La directrice du centre Iriba n’en fait pas mystère : « Moi, je n’ai jamais pardonné à personne. » Un homme ayant tué ses cousines lui a demandé pardon lors de son procès, rapporte-t-elle, tout comme une ancienne journaliste de la Radio-télévision libre des Mille Collines (RTLM) qui avait incité aux massacres.

« Ils l’ont fait parce qu’ils voulaient négocier l’allègement de leur peine. Ai-je accordé le pardon ou l’ai-je refusé ? Ni l’un ni l’autre, raconte Assumpta Mugiraneza. J’ai dit que je comprenais qu’être en prison, ça ne doit pas être une vie, que cette journaliste devait manquer à ses enfants et inversement. J’ai fini par lui dire que, personnellement, je ne vois pas pourquoi je la condamnerais, mais que si elle devait demander pardon, il aurait fallu qu’elle s’adresse à ma jeune sœur, qui a été tuée, qui n’a jamais eu d’enfants et qui n’était plus là. »

Face à ces mots de pardon ou d’excuses prononcés par obligation ou par intérêt, ceux d’Emmanuel Macron seront particulièrement scrutés – et attendus sur leur « sincérité ».

« Le génocide a pénétré toute notre existence. Faisons en sorte que le pardon ou les autres mécanismes pour recouvrer la vie aient cette profondeur. Je crois que c’est ce qui fait encore défaut », observe la directrice du centre Iriba.
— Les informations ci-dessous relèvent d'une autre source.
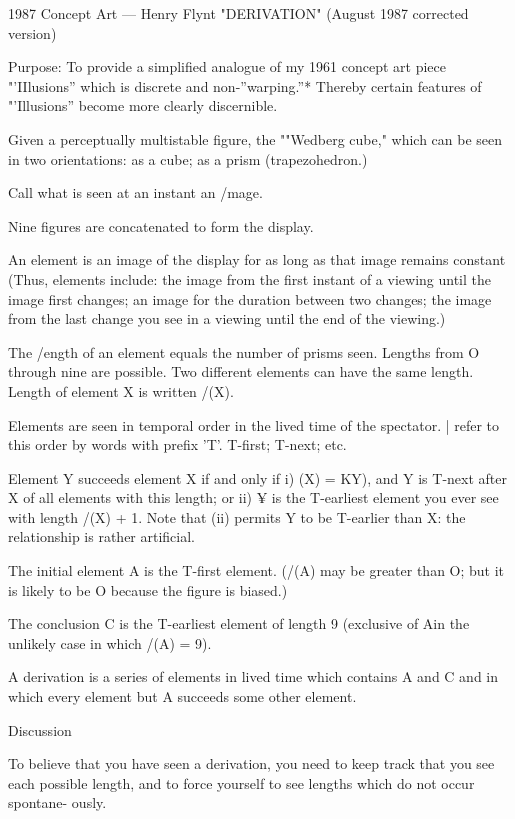 1987 Concept Art --- Henry Flynt 
"DERIVATION" (August 1987 corrected version) 


Purpose: To provide a simplified analogue of my 1961 concept art piece "'IIlusions'' which is 
discrete and non-''warping.''* Thereby certain features of "'Illusions'' become more 
clearly discernible. 


Given a perceptually multistable figure, the ""Wedberg cube," which can be seen in two 
orientations: as a cube; as a prism (trapezohedron.) 

Call what is seen at an instant an /mage. 

Nine figures are concatenated to form the display. 


An element is an image of the display for as long as that image remains constant (Thus, 
elements include: the image from the first instant of a viewing until the image first 
changes; an image for the duration between two changes; the image from the last 
change you see in a viewing until the end of the viewing.) 


The /ength of an element equals the number of prisms seen. Lengths from O through nine 
are possible. Two different elements can have the same length. Length of element X 
is written /(X). 


Elements are seen in temporal order in the lived time of the spectator. | refer to this order by 
words with prefix 'T'. T-first; T-next; etc. 


Element Y succeeds element X if and only if 
i) (X) = KY), and Y is T-next after X of all elements with this length; or 
ii) ¥ is the T-earliest element you ever see with length /(X) + 1. 
Note that (ii) permits Y to be T-earlier than X: the relationship is rather artificial. 


The initial element A is the T-first element. (/(A) may be greater than O; but it is likely to be O 
because the figure is biased.) 


The conclusion C is the T-earliest element of length 9 (exclusive of Ain the unlikely case in 
which /(A) = 9). 


A derivation is a series of elements in lived time which contains A and C and in which every 
element but A succeeds some other element. 


Discussion 

To believe that you have seen a derivation, you need to keep track that you see each 
possible length, and to force yourself to see lengths which do not occur spontane- 
ously.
« Est-ce que ce qu’on va faire, c’est vraiment profond ? C’est ce qui m’inquiète le plus, concède Philibert Gakwenzire. Il faudra voir si les pas qui sont avancés aujourd’hui sont des pas fermes, qui vont donner des fondations pour plus tard – ou bien s’il ne s’agira pas juste de vouloir montrer, d’un point de vue diplomatique, qu’on a posé un geste. »

Mais comment juger de la sincérité de ce que dira Emmanuel Macron à Kigali ? « Il est difficile de juger l’individu, mais l’histoire permettra de le dire. L’histoire jugera », sourit le chercheur et historien à l’université du Rwanda.

« Comment, de la façon la moins indigne possible, essayer de “clore”, au sens du deuil ? », s’interroge Valérie Rosoux. La politiste a eu elle-même à réfléchir, ces derniers mois, à ces difficiles questions de mémoire : elle fait partie du groupe d’experts nommés par le Parlement belge pour produire un rapport sur le passé colonial belge (et sa mémoire) au Congo, au Rwanda et au Burundi.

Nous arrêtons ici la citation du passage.